Code that connects to accessibility service and extracts the UI metadata.
Code that deals with preprocessing the raw text data, to ensure privacy. The procedure an system are explained in detail in our paper Bemmann, Buschek 2020. LanguageLogger: A Mobile Keyboard Application for Studying Language Use in Everyday Text Communication in the Wild and the according GitHub repository: https://github.com/Flo890/languagelogger-app
In this project, all online features (remote-configuration of aggregation dictionaries, synching of resulting data to researcher server) have been disabled/removed.
In order to receive keykoard input events, the module's Accessibility service must be registered. After installing the app, the user can activate it in the phone settings Accessibility -> PhoneStudy Textverarbeitung -> Then turn the toggle button on. In a real study, you should either guide the user to this screen through an intent, or supervise the configuration.
A log statement will confirm the service activation.
Afterwards the system will record all key inputs, alongside the input text fields meta data. You can again observe the process in the console log.
A deeper inspection of the information that becomes available through our tool is possible in the app's local database, which can be accessed for example via Android Studio's App Inspection tab.
When reusing this project for your work, please cite:
Florian Bemmann, Timo K. Koch, Maximilian Bergmann, Clemens Stachl, Daniel Buschek, Ramona Schoedel, and Sven Mayer. 2025. Contextualizing Smartphone-Typed Language With User Input Intention.
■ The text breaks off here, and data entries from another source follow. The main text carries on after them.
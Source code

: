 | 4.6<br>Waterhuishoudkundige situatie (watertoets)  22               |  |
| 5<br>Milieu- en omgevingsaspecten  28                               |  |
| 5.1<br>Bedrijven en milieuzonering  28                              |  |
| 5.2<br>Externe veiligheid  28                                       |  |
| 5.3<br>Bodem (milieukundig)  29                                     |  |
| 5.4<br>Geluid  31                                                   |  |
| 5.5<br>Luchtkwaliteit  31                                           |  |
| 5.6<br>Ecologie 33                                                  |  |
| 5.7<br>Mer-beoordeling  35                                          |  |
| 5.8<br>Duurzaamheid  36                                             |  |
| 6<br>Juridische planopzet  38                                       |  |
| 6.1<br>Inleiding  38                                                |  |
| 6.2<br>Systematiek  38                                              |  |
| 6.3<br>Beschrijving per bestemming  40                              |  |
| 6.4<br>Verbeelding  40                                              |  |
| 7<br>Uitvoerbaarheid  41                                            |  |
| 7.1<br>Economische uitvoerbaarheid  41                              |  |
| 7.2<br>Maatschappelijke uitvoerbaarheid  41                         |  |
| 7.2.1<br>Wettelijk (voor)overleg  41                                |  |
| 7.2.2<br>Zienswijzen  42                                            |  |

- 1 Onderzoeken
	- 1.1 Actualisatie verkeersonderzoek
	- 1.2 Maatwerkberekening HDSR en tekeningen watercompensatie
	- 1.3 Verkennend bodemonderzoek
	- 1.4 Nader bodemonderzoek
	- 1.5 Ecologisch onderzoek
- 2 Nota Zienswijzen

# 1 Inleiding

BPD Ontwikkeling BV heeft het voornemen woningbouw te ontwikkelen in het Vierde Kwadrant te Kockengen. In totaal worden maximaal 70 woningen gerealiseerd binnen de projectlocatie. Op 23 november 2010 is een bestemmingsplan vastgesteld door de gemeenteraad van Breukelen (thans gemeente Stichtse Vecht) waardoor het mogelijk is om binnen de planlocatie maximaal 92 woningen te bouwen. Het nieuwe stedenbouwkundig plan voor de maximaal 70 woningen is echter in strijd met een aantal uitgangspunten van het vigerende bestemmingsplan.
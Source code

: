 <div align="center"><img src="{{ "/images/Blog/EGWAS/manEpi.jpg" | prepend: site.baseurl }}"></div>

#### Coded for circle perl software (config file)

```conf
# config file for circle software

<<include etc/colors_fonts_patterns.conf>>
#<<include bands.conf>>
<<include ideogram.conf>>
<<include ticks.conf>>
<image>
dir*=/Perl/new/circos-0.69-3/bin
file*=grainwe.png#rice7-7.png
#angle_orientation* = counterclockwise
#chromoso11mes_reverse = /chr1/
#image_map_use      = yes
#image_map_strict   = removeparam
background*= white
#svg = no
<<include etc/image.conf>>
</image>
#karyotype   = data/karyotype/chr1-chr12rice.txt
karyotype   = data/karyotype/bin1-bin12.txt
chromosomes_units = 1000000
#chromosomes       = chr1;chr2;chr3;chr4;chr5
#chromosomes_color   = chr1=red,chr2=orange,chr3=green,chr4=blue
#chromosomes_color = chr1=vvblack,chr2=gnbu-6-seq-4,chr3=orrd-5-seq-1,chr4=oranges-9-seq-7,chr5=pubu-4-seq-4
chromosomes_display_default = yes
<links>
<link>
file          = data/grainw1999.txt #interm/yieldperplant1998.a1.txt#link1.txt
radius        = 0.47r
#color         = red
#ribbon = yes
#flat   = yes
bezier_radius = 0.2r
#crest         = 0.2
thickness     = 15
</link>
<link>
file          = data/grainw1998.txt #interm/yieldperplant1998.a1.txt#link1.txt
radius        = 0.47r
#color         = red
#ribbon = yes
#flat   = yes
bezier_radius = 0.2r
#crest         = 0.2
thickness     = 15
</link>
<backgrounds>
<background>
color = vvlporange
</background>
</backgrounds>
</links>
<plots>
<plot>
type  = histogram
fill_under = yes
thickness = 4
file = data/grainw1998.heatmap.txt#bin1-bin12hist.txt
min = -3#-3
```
In Mensch und Computer 2025 (MuC ’25), August 31-September 03, 2025, Chemnitz, Germany. ACM, New York, NY, USA, 6 pages. https://doi.org/10.1145/3743049.3748537
Real-world user data needs to be treated with care. Although this system uses an on-device aggregation process of text inputs, studies using this system are prone to privacy and security issues. We are not responsible for issues arising from the usage of our software - please ensure that you apply it wisely and understand the full data flow! Also please note that the on-device aggregation process may be undermined through inappropriate configurations.